Inversely, sometimes the accident or incident comes from very rare circumstances that could never be predicted. These “corner cases” usually involve a series of poor decision-making coupled with physical unplanned breakdowns and use cases that today’s technology could not prevent. It equates to a series of unfortunate events – the safety version of a 100-year flood: a combination of events creating a unique outlier. This does not mean that good ideas cannot come from reviewing the breakdown, but it may mean that preventing the exact series of breakdowns from ever happening again is not the biggest scenario facing the wider industry.

In this case, we can look at the wider industry and see that globally, we still need to focus on solving those critical scenarios that are well known and still not covered with the controls and SOPs that could prevent them.
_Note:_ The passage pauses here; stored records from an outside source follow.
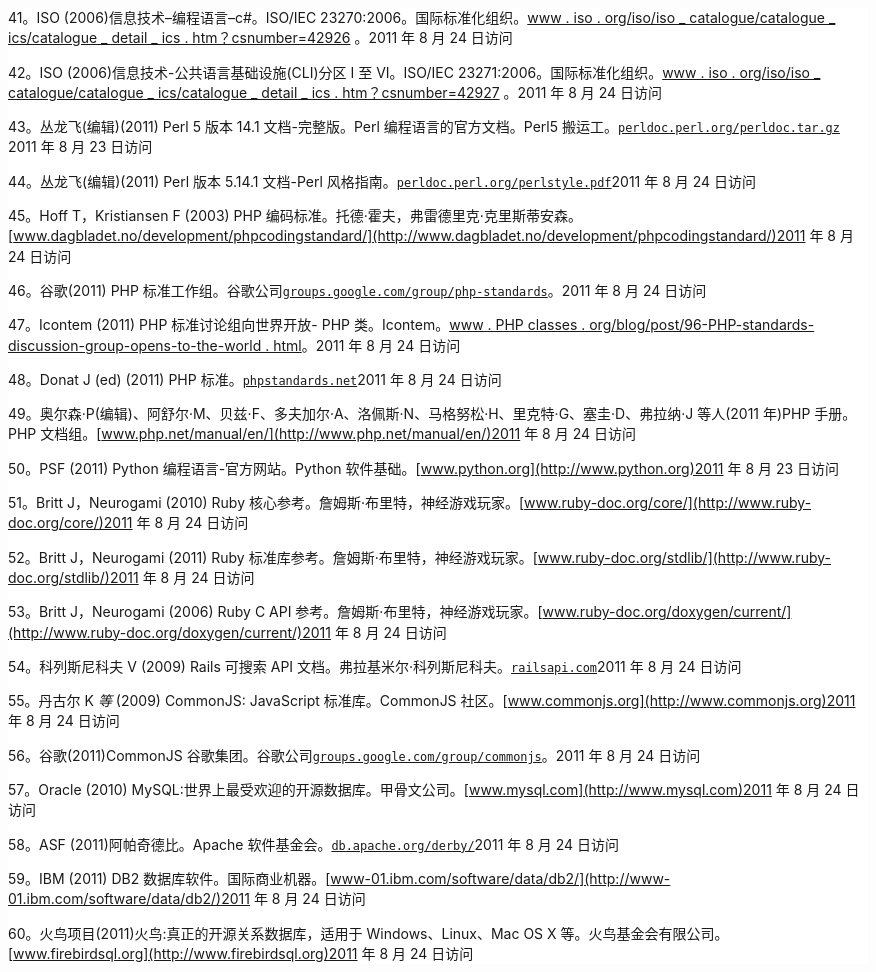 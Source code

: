 41。ISO (2006)信息技术–编程语言–c#。ISO/IEC 23270:2006。国际标准化组织。[www . iso . org/iso/iso _ catalogue/catalogue _ ics/catalogue _ detail _ ics . htm？csnumber=42926](http://www.iso.org/iso/iso_catalogue/catalogue_ics/catalogue_detail_ics.htm?csnumber=42926) 。2011 年 8 月 24 日访问

42。ISO (2006)信息技术-公共语言基础设施(CLI)分区 I 至 VI。ISO/IEC 23271:2006。国际标准化组织。[www . iso . org/iso/iso _ catalogue/catalogue _ ics/catalogue _ detail _ ics . htm？csnumber=42927](http://www.iso.org/iso/iso_catalogue/catalogue_ics/catalogue_detail_ics.htm?csnumber=42927) 。2011 年 8 月 24 日访问

43。丛龙飞(编辑)(2011) Perl 5 版本 14.1 文档-完整版。Perl 编程语言的官方文档。Perl5 搬运工。[`perldoc.perl.org/perldoc.tar.gz`](http://perldoc.perl.org/perldoc.tar.gz)2011 年 8 月 23 日访问

44。丛龙飞(编辑)(2011) Perl 版本 5.14.1 文档-Perl 风格指南。[`perldoc.perl.org/perlstyle.pdf`](http://perldoc.perl.org/perlstyle.pdf)2011 年 8 月 24 日访问

45。Hoff T，Kristiansen F (2003) PHP 编码标准。托德·霍夫，弗雷德里克·克里斯蒂安森。[www.dagbladet.no/development/phpcodingstandard/](http://www.dagbladet.no/development/phpcodingstandard/)2011 年 8 月 24 日访问

46。谷歌(2011) PHP 标准工作组。谷歌公司[`groups.google.com/group/php-standards`](http://groups.google.com/group/php-standards)。2011 年 8 月 24 日访问

47。Icontem (2011) PHP 标准讨论组向世界开放- PHP 类。Icontem。[www . PHP classes . org/blog/post/96-PHP-standards-discussion-group-opens-to-the-world . html](http://www.phpclasses.org/blog/post/96-PHP-standards-discussion-group-opens-to-the-world.html)。2011 年 8 月 24 日访问

48。Donat J (ed) (2011) PHP 标准。[`phpstandards.net`](http://phpstandards.net)2011 年 8 月 24 日访问

49。奥尔森·P(编辑)、阿舒尔·M、贝兹·F、多夫加尔·A、洛佩斯·N、马格努松·H、里克特·G、塞圭·D、弗拉纳·J 等人(2011 年)PHP 手册。PHP 文档组。[www.php.net/manual/en/](http://www.php.net/manual/en/)2011 年 8 月 24 日访问

50。PSF (2011) Python 编程语言-官方网站。Python 软件基础。[www.python.org](http://www.python.org)2011 年 8 月 23 日访问

51。Britt J，Neurogami (2010) Ruby 核心参考。詹姆斯·布里特，神经游戏玩家。[www.ruby-doc.org/core/](http://www.ruby-doc.org/core/)2011 年 8 月 24 日访问

52。Britt J，Neurogami (2011) Ruby 标准库参考。詹姆斯·布里特，神经游戏玩家。[www.ruby-doc.org/stdlib/](http://www.ruby-doc.org/stdlib/)2011 年 8 月 24 日访问

53。Britt J，Neurogami (2006) Ruby C API 参考。詹姆斯·布里特，神经游戏玩家。[www.ruby-doc.org/doxygen/current/](http://www.ruby-doc.org/doxygen/current/)2011 年 8 月 24 日访问

54。科列斯尼科夫 V (2009) Rails 可搜索 API 文档。弗拉基米尔·科列斯尼科夫。[`railsapi.com`](http://railsapi.com)2011 年 8 月 24 日访问

55。丹古尔 K *等* (2009) CommonJS: JavaScript 标准库。CommonJS 社区。[www.commonjs.org](http://www.commonjs.org)2011 年 8 月 24 日访问

56。谷歌(2011)CommonJS 谷歌集团。谷歌公司[`groups.google.com/group/commonjs`](http://groups.google.com/group/commonjs)。2011 年 8 月 24 日访问

57。Oracle (2010) MySQL:世界上最受欢迎的开源数据库。甲骨文公司。[www.mysql.com](http://www.mysql.com)2011 年 8 月 24 日访问

58。ASF (2011)阿帕奇德比。Apache 软件基金会。[`db.apache.org/derby/`](http://db.apache.org/derby/)2011 年 8 月 24 日访问

59。IBM (2011) DB2 数据库软件。国际商业机器。[www-01.ibm.com/software/data/db2/](http://www-01.ibm.com/software/data/db2/)2011 年 8 月 24 日访问

60。火鸟项目(2011)火鸟:真正的开源关系数据库，适用于 Windows、Linux、Mac OS X 等。火鸟基金会有限公司。[www.firebirdsql.org](http://www.firebirdsql.org)2011 年 8 月 24 日访问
The reality that we can prevent accidents and incidents with known practices but still are not is sobering.

Conclusion

Prioritization is critical to tackling problems in mining. Focusing on a data-driven approach allows us to separate the fires into those that are objectively the biggest based on total impact, versus those that only appear on the surface to be critical because of the immediacy of the problem. Yes, fire bad, but let’s focus on stopping the most impactful fires first.